WHAT YOU HAVE TO DO.
Reproduce all of the material, keeping each line intact.

DATA UNDER STUDY.
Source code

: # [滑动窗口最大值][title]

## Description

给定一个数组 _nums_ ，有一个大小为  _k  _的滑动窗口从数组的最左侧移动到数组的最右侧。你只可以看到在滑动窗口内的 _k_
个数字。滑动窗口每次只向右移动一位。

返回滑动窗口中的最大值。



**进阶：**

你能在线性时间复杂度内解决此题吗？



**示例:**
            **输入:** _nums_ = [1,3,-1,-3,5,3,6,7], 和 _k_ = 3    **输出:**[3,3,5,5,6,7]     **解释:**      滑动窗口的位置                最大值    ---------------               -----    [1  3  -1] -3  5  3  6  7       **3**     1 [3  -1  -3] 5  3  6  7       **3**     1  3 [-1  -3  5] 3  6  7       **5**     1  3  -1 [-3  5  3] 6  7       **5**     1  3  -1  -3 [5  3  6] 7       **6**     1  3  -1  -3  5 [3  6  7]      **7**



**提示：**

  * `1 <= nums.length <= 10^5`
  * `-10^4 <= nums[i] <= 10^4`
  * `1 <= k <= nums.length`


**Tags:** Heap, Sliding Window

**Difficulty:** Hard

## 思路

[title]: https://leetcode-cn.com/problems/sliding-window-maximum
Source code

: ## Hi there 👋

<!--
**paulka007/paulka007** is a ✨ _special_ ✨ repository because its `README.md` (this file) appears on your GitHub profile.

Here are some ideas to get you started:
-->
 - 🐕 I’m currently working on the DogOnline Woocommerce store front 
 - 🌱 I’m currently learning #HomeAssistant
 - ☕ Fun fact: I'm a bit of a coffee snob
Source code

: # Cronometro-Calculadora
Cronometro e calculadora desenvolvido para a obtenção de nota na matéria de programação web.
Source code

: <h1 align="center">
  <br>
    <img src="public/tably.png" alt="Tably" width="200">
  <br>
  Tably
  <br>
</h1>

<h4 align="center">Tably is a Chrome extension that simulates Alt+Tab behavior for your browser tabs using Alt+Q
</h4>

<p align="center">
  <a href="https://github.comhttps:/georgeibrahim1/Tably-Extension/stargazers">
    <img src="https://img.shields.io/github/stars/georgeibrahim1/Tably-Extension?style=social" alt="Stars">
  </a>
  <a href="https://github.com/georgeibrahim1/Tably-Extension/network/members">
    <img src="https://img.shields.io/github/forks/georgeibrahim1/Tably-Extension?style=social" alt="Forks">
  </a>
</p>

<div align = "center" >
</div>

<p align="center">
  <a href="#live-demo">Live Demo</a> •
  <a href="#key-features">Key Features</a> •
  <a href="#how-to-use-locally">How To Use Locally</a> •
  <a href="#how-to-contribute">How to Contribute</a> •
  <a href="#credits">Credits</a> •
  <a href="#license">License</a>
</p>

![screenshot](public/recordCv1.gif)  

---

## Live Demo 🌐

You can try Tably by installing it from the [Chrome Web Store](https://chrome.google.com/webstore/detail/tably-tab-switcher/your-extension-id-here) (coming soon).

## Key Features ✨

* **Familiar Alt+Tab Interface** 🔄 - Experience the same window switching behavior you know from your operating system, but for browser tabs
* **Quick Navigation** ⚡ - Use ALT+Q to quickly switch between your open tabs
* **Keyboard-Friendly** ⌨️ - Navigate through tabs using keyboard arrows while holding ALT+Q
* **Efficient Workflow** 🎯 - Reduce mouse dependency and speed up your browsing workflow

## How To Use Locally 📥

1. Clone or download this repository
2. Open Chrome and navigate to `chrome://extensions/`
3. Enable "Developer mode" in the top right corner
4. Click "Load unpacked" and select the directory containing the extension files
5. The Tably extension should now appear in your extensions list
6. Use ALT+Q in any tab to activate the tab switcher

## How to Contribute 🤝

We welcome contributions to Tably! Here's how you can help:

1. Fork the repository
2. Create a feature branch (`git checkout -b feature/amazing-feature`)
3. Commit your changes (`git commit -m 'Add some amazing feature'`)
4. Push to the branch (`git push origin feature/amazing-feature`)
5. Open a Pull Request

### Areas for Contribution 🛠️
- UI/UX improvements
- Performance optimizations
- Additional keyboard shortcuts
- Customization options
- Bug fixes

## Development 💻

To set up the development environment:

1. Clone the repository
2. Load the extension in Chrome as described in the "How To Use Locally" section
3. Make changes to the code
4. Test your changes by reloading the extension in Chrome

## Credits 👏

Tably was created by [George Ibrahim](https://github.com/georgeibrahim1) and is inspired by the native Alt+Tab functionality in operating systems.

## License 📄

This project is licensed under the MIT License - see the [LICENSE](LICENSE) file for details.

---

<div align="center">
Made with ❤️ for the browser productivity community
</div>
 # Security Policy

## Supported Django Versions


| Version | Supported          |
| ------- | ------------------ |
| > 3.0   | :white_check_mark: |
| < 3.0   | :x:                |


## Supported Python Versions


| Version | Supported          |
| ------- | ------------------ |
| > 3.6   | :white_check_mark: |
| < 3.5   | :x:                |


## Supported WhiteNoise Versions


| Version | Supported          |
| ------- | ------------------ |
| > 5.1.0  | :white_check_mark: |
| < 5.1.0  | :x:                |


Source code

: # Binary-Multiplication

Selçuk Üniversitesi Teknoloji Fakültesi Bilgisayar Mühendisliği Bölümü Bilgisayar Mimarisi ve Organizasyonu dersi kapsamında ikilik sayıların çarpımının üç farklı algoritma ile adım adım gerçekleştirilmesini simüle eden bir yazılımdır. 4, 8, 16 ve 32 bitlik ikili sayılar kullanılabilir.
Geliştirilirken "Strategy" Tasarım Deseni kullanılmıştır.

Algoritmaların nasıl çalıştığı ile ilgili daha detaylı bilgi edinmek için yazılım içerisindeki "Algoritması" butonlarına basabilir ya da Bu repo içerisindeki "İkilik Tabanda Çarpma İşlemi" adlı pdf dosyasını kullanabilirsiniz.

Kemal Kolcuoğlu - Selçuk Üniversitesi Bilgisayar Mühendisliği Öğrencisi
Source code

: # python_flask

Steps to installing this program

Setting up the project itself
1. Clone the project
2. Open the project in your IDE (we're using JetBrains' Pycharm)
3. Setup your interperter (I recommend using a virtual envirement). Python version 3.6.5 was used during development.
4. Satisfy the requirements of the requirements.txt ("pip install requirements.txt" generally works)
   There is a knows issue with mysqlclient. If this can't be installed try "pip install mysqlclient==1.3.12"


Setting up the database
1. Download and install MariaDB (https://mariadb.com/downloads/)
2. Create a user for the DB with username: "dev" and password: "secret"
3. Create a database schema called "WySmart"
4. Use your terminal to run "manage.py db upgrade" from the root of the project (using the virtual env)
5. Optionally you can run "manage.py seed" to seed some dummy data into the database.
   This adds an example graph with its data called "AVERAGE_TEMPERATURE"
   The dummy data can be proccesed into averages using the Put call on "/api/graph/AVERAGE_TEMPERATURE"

ANSWER TO THIS TASK.
Source code

: # [滑动窗口最大值][title]

## Description

给定一个数组 _nums_ ，有一个大小为  _k  _的滑动窗口从数组的最左侧移动到数组的最右侧。你只可以看到在滑动窗口内的 _k_
个数字。滑动窗口每次只向右移动一位。

返回滑动窗口中的最大值。



**进阶：**

你能在线性时间复杂度内解决此题吗？



**示例:**
            **输入:** _nums_ = [1,3,-1,-3,5,3,6,7], 和 _k_ = 3    **输出:**[3,3,5,5,6,7]     **解释:**      滑动窗口的位置                最大值    ---------------               -----    [1  3  -1] -3  5  3  6  7       **3**     1 [3  -1  -3] 5  3  6  7       **3**     1  3 [-1  -3  5] 3  6  7       **5**     1  3  -1 [-3  5  3] 6  7       **5**     1  3  -1  -3 [5  3  6] 7       **6**     1  3  -1  -3  5 [3  6  7]      **7**



**提示：**

  * `1 <= nums.length <= 10^5`
  * `-10^4 <= nums[i] <= 10^4`
  * `1 <= k <= nums.length`


**Tags:** Heap, Sliding Window

**Difficulty:** Hard

## 思路

[title]: https://leetcode-cn.com/problems/sliding-window-maximum
Source code

: ## Hi there 👋

<!--
**paulka007/paulka007** is a ✨ _special_ ✨ repository because its `README.md` (this file) appears on your GitHub profile.

Here are some ideas to get you started:
-->
 - 🐕 I’m currently working on the DogOnline Woocommerce store front 
 - 🌱 I’m currently learning #HomeAssistant
 - ☕ Fun fact: I'm a bit of a coffee snob
Source code

: # Cronometro-Calculadora
Cronometro e calculadora desenvolvido para a obtenção de nota na matéria de programação web.
Source code

: <h1 align="center">
  <br>
    <img src="public/tably.png" alt="Tably" width="200">
  <br>
  Tably
  <br>
</h1>

<h4 align="center">Tably is a Chrome extension that simulates Alt+Tab behavior for your browser tabs using Alt+Q
</h4>

<p align="center">
  <a href="https://github.comhttps:/georgeibrahim1/Tably-Extension/stargazers">
    <img src="https://img.shields.io/github/stars/georgeibrahim1/Tably-Extension?style=social" alt="Stars">
  </a>
  <a href="https://github.com/georgeibrahim1/Tably-Extension/network/members">
    <img src="https://img.shields.io/github/forks/georgeibrahim1/Tably-Extension?style=social" alt="Forks">
  </a>
</p>

<div align = "center" >
</div>

<p align="center">
  <a href="#live-demo">Live Demo</a> •
  <a href="#key-features">Key Features</a> •
  <a href="#how-to-use-locally">How To Use Locally</a> •
  <a href="#how-to-contribute">How to Contribute</a> •
  <a href="#credits">Credits</a> •
  <a href="#license">License</a>
</p>

![screenshot](public/recordCv1.gif)  

---

## Live Demo 🌐

You can try Tably by installing it from the [Chrome Web Store](https://chrome.google.com/webstore/detail/tably-tab-switcher/your-extension-id-here) (coming soon).

## Key Features ✨

* **Familiar Alt+Tab Interface** 🔄 - Experience the same window switching behavior you know from your operating system, but for browser tabs
* **Quick Navigation** ⚡ - Use ALT+Q to quickly switch between your open tabs
* **Keyboard-Friendly** ⌨️ - Navigate through tabs using keyboard arrows while holding ALT+Q
* **Efficient Workflow** 🎯 - Reduce mouse dependency and speed up your browsing workflow

## How To Use Locally 📥

1. Clone or download this repository
2. Open Chrome and navigate to `chrome://extensions/`
3. Enable "Developer mode" in the top right corner
4. Click "Load unpacked" and select the directory containing the extension files
5. The Tably extension should now appear in your extensions list
6. Use ALT+Q in any tab to activate the tab switcher

## How to Contribute 🤝

We welcome contributions to Tably! Here's how you can help:

1. Fork the repository
2. Create a feature branch (`git checkout -b feature/amazing-feature`)
3. Commit your changes (`git commit -m 'Add some amazing feature'`)
4. Push to the branch (`git push origin feature/amazing-feature`)
5. Open a Pull Request

### Areas for Contribution 🛠️
- UI/UX improvements
- Performance optimizations
- Additional keyboard shortcuts
- Customization options
- Bug fixes

## Development 💻

To set up the development environment:

1. Clone the repository
2. Load the extension in Chrome as described in the "How To Use Locally" section
3. Make changes to the code
4. Test your changes by reloading the extension in Chrome

## Credits 👏

Tably was created by [George Ibrahim](https://github.com/georgeibrahim1) and is inspired by the native Alt+Tab functionality in operating systems.

## License 📄

This project is licensed under the MIT License - see the [LICENSE](LICENSE) file for details.

---

<div align="center">
Made with ❤️ for the browser productivity community
</div>
 # Security Policy

## Supported Django Versions


| Version | Supported          |
| ------- | ------------------ |
| > 3.0   | :white_check_mark: |
| < 3.0   | :x:                |


## Supported Python Versions


| Version | Supported          |
| ------- | ------------------ |
| > 3.6   | :white_check_mark: |
| < 3.5   | :x:                |


## Supported WhiteNoise Versions


| Version | Supported          |
| ------- | ------------------ |
| > 5.1.0  | :white_check_mark: |
| < 5.1.0  | :x:                |


Source code

: # Binary-Multiplication

Selçuk Üniversitesi Teknoloji Fakültesi Bilgisayar Mühendisliği Bölümü Bilgisayar Mimarisi ve Organizasyonu dersi kapsamında ikilik sayıların çarpımının üç farklı algoritma ile adım adım gerçekleştirilmesini simüle eden bir yazılımdır. 4, 8, 16 ve 32 bitlik ikili sayılar kullanılabilir.
Geliştirilirken "Strategy" Tasarım Deseni kullanılmıştır.

Algoritmaların nasıl çalıştığı ile ilgili daha detaylı bilgi edinmek için yazılım içerisindeki "Algoritması" butonlarına basabilir ya da Bu repo içerisindeki "İkilik Tabanda Çarpma İşlemi" adlı pdf dosyasını kullanabilirsiniz.

Kemal Kolcuoğlu - Selçuk Üniversitesi Bilgisayar Mühendisliği Öğrencisi
Source code

: # python_flask

Steps to installing this program

Setting up the project itself
1. Clone the project
2. Open the project in your IDE (we're using JetBrains' Pycharm)
3. Setup your interperter (I recommend using a virtual envirement). Python version 3.6.5 was used during development.
4. Satisfy the requirements of the requirements.txt ("pip install requirements.txt" generally works)
   There is a knows issue with mysqlclient. If this can't be installed try "pip install mysqlclient==1.3.12"


Setting up the database
1. Download and install MariaDB (https://mariadb.com/downloads/)
2. Create a user for the DB with username: "dev" and password: "secret"
3. Create a database schema called "WySmart"
4. Use your terminal to run "manage.py db upgrade" from the root of the project (using the virtual env)
5. Optionally you can run "manage.py seed" to seed some dummy data into the database.
   This adds an example graph with its data called "AVERAGE_TEMPERATURE"
   The dummy data can be proccesed into averages using the Put call on "/api/graph/AVERAGE_TEMPERATURE"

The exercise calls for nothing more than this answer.